§ **Task requirements**
Check each line of the listing below for the string "Estatísticas", and give only how many lines hold it.

§ **Available data**
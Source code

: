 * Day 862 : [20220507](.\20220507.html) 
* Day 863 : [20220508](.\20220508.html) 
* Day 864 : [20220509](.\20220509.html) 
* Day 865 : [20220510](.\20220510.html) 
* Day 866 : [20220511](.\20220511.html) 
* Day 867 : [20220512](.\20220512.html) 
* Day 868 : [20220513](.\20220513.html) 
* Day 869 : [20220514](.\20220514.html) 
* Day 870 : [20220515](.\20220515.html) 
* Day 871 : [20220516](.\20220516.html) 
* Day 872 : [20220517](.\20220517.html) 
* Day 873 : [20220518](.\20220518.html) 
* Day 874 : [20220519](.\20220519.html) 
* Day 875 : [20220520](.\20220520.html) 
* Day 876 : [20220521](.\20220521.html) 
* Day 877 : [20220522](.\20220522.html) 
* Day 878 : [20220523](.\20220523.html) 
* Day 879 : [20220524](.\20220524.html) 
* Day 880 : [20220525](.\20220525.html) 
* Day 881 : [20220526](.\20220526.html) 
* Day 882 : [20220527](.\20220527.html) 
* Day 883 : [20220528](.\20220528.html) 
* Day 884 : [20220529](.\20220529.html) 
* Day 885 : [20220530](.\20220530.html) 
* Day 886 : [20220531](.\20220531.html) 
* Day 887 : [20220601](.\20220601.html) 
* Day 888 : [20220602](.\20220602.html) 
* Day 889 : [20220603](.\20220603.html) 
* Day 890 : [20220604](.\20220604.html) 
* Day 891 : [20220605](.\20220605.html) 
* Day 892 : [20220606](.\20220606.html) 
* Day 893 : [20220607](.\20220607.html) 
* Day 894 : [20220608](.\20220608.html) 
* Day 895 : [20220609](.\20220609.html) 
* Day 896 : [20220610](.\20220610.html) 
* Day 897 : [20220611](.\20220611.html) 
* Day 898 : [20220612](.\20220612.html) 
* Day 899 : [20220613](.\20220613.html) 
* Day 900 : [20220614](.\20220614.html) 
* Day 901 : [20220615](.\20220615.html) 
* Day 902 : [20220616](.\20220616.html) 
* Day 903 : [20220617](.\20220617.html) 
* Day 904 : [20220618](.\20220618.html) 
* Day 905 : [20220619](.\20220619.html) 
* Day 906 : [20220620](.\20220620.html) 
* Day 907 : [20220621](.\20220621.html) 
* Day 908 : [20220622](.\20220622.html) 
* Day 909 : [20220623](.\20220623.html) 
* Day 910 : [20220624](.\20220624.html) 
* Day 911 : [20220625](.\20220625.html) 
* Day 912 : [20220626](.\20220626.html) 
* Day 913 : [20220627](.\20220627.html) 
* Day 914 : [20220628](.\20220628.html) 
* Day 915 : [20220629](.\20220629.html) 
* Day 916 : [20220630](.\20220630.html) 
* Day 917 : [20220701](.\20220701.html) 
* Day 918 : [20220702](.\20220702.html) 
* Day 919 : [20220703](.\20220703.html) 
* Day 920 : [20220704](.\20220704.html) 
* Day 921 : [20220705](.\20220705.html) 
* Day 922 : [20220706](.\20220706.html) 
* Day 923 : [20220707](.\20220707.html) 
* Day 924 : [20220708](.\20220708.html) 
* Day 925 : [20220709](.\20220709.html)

--

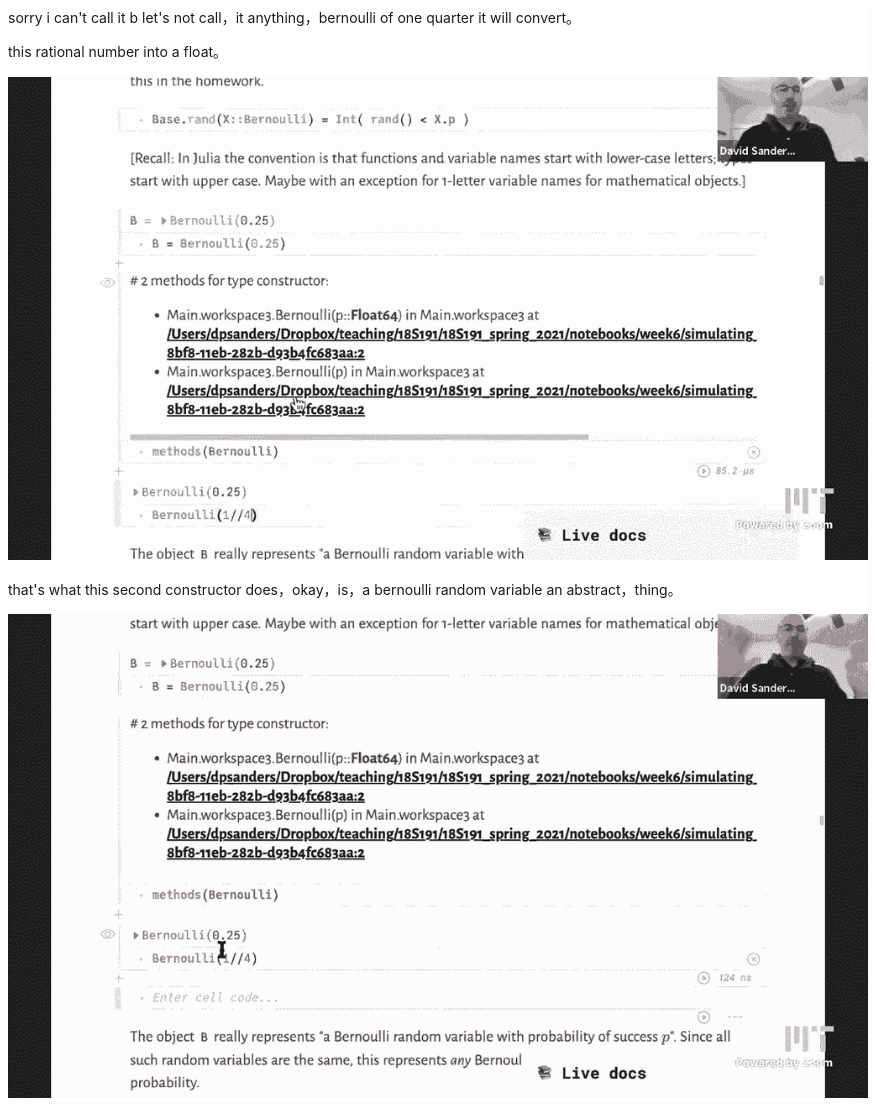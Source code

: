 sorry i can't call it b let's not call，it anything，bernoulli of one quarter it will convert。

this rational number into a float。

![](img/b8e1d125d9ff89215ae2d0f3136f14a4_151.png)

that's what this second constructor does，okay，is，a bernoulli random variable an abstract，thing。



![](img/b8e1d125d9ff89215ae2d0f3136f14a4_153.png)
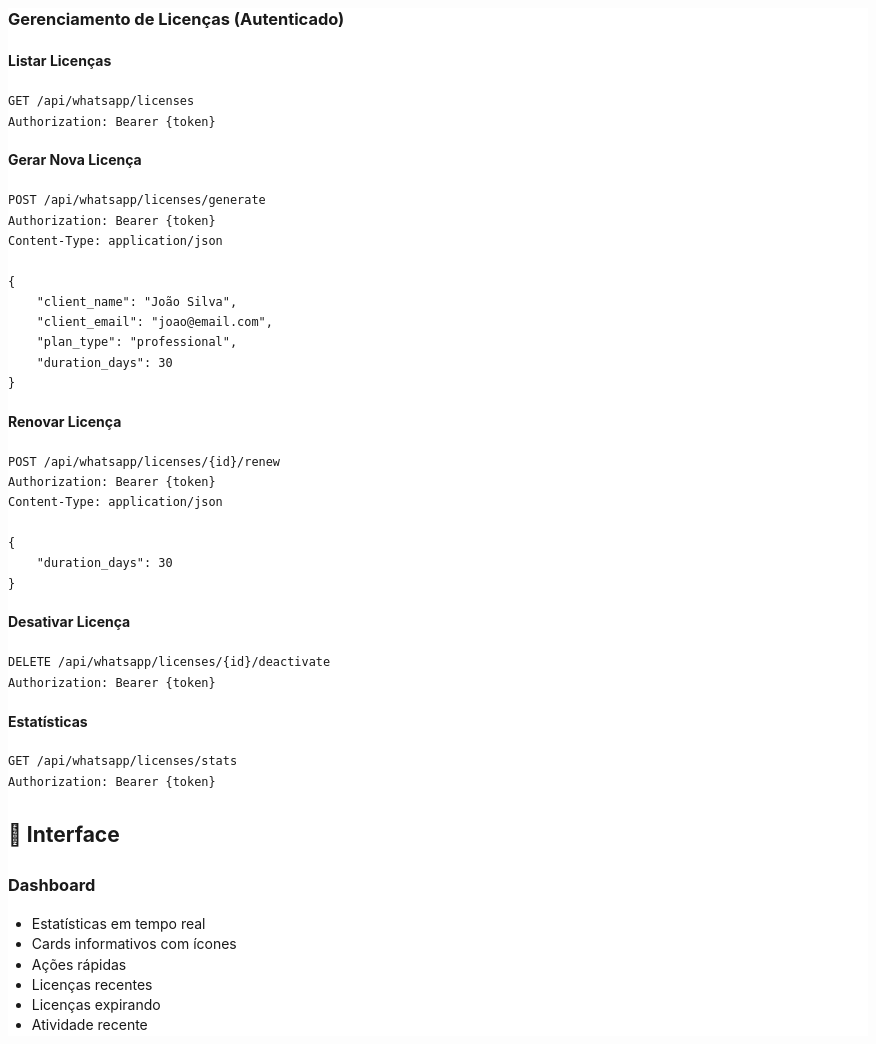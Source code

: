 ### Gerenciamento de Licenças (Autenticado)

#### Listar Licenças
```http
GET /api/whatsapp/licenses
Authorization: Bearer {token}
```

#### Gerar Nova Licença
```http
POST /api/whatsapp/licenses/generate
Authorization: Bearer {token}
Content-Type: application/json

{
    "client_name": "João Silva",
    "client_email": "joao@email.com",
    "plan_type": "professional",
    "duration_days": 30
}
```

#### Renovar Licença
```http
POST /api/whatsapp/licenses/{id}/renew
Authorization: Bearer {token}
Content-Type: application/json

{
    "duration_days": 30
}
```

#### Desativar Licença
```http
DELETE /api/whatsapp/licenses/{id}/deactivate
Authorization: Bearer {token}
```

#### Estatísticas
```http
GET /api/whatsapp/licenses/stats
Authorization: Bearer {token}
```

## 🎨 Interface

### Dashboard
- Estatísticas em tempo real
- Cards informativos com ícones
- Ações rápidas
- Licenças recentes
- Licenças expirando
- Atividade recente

§ **Written solution**
2